- [Work required] Please return every line below that contains the string "password".

^^^^^^^^^^^^^^^^

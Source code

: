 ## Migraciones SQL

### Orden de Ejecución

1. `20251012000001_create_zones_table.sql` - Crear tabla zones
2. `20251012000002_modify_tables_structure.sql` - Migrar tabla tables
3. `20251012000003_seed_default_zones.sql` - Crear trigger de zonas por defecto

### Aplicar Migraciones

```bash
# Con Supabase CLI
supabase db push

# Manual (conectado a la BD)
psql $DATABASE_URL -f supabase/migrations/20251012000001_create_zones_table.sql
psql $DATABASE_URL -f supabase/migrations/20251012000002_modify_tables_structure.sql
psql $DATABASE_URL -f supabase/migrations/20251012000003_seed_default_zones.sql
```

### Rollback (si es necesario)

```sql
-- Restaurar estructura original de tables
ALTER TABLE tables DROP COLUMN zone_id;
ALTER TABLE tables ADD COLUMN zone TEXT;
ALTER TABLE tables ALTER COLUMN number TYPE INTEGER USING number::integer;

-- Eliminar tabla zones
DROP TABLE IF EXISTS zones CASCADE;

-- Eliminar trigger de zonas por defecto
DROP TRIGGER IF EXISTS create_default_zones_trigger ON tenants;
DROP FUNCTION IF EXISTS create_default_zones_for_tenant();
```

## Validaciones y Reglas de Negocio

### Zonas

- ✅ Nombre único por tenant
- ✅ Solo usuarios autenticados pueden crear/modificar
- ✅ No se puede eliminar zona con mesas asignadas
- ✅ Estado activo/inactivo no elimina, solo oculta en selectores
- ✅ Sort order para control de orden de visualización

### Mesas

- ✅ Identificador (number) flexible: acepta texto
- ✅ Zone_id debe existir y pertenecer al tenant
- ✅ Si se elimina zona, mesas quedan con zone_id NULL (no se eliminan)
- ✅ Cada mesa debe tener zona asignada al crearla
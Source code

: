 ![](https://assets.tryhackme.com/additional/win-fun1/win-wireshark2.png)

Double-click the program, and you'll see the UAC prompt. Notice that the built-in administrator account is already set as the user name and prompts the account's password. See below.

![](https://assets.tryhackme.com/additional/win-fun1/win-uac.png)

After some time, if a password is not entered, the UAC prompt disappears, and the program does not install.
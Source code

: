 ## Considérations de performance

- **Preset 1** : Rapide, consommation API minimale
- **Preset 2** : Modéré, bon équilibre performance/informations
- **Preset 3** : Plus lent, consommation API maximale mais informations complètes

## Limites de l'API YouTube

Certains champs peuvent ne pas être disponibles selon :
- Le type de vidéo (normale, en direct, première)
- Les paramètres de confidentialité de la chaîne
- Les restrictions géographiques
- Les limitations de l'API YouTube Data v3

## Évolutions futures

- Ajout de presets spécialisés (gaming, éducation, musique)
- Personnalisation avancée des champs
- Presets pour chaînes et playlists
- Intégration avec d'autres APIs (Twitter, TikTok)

^^^^^^^^^^^^^^^^

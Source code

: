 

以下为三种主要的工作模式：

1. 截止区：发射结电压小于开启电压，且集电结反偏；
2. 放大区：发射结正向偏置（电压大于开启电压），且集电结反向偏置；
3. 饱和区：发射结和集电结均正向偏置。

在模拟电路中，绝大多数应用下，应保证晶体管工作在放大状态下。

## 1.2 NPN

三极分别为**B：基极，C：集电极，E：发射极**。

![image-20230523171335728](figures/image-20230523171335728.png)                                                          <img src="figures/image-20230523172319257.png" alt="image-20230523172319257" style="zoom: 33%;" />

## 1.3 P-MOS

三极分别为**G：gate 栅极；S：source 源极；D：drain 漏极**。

^^^^^^^^^^^^^^^^

- [Result of this task]
Double-click the program, and you'll see the UAC prompt. Notice that the built-in administrator account is already set as the user name and prompts the account's password. See below.
After some time, if a password is not entered, the UAC prompt disappears, and the program does not install.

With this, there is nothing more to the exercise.